Statement concerning the attacks on SpywareInfo

Discussion in 'privacy general' started by Mike_Healan, Feb 15, 2004.

Thread Status:
Not open for further replies.
  1. Mike_Healan

    Mike_Healan Registered Member

    Joined:
    Mar 6, 2002
    Posts:
    302
    Location:
    USA
    As most people know by now, SpywareInfo, TomCoyote.org and merijn.org disappeared last week. This is due to a colossal, ongoing distributed denial of service attack. Several thousand trojaned PCs are throwing millions of HTTP GET requests at the apache server. The attacker is very determined to keep these sites off the net. Every time we filter out the attack, thousand of new machines join in. For now, the server is firewalled and all traffic is being null routed.

    No one has claimed responsibility and there has been no attempt to break into the server. We are examining files from some of the infected machines involved in the attacks. At this time, I cannot confirm or deny the rumors floating around that coolwebsearch.com or one of their affiliated sites is responsible for these attacks.

    TomCoyote.org is up and running again on a new server and the forums there are available to help people: http://forums.tomcoyote.org/. The private mailing list and malware repository for antispyware developers is also up and running on a new server.

    SpywareInfo and merijn.org will continue to be down for the next several days. My hosting service and I are working on setting up a system of multiple redundant proxy servers to shield the main server from these attacks. I hope to have this running within the next week or so.

    There are several mirrors for HijackThis and CWShredder.
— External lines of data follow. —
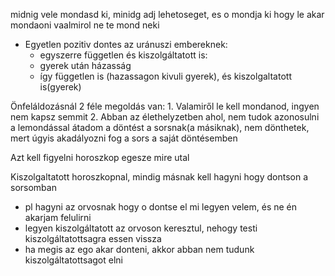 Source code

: midnig vele mondasd ki, minidg adj lehetoseget, es o mondja ki hogy le akar mondaoni vaalmirol ne te mond neki
- Egyetlen pozitiv dontes az uránuszi embereknek:
    - egyszerre független és kiszolgáltatott is:
    - gyerek után házasság
    - így független is (hazassagon kivuli gyerek), és kiszolgaltatott is(gyerek)

Önfeláldozásnál 2 féle megoldás van:
    1. Valamiről le kell mondanod, ingyen nem kapsz semmit
    2. Abban az élethelyzetben ahol, nem tudok azonosulni a lemondással átadom a döntést a sorsnak(a másiknak),
            nem dönthetek, mert úgyis akadályozni fog a sors a saját döntésemben

Azt kell figyelni  horoszkop egesze mire utal

Kiszolgaltatott horoszkopnal, mindig másnak kell hagyni hogy dontson a sorsomban
- pl hagyni az orvosnak hogy o dontse el mi legyen velem, és ne én akarjam felulirni
- legyen kiszolgáltatott az orvoson keresztul, nehogy testi kiszolgáltatottsagra essen vissza
- ha megis az ego akar donteni, akkor abban nem tudunk kiszolgáltatottsagot elni


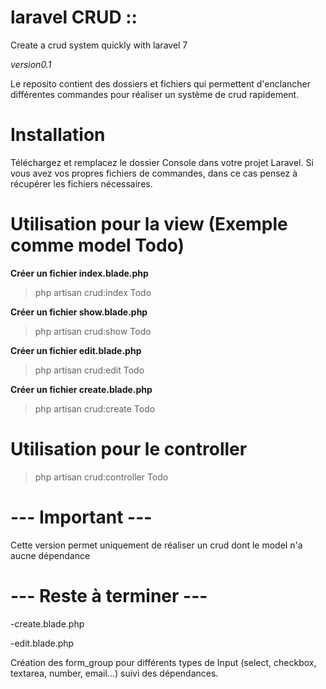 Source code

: # laravel CRUD ::
Create a crud system quickly with laravel 7

*version0.1*

Le reposito contient des dossiers et fichiers qui permettent d'enclancher différentes commandes pour réaliser un système de crud rapidement.

# Installation

Téléchargez et remplacez le dossier Console dans votre projet Laravel.
Si vous avez vos propres fichiers de commandes, dans ce cas pensez à récupérer les fichiers nécessaires.

# Utilisation pour la view (Exemple comme model Todo)

**Créer un fichier index.blade.php**
> php artisan crud:index Todo

**Créer un fichier show.blade.php**
> php artisan crud:show Todo

**Créer un fichier edit.blade.php**
> php artisan crud:edit Todo

**Créer un fichier create.blade.php**
> php artisan crud:create Todo

#  Utilisation pour le controller

> php artisan crud:controller Todo

# --- Important ---

Cette version permet uniquement de réaliser un crud dont le model n'a aucne dépendance

# --- Reste à terminer ---
-create.blade.php

-edit.blade.php

Création des form_group pour différents types de Input (select, checkbox, textarea, number, email...) suivi des dépendances.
I believe Majorgeeks.com has the current version of both.
    HijackThis: http://www.majorgeeks.com/download.php?det=3155
    CWShredder: http://www.majorgeeks.com/download4086.html

    If anyone would like to contribute a server, please contact me at mike@tomcoyote.org. There are some minimum requirements for each server. I need a minimum PII 300MHz 128RAM, dedicated IP address, apache 1.3x on linux (preferably red hat) with root access via SSH and minimum of 100GB bandwidth/month. A Virtual Private Server (VPS) will work fine (I don't need a whole box).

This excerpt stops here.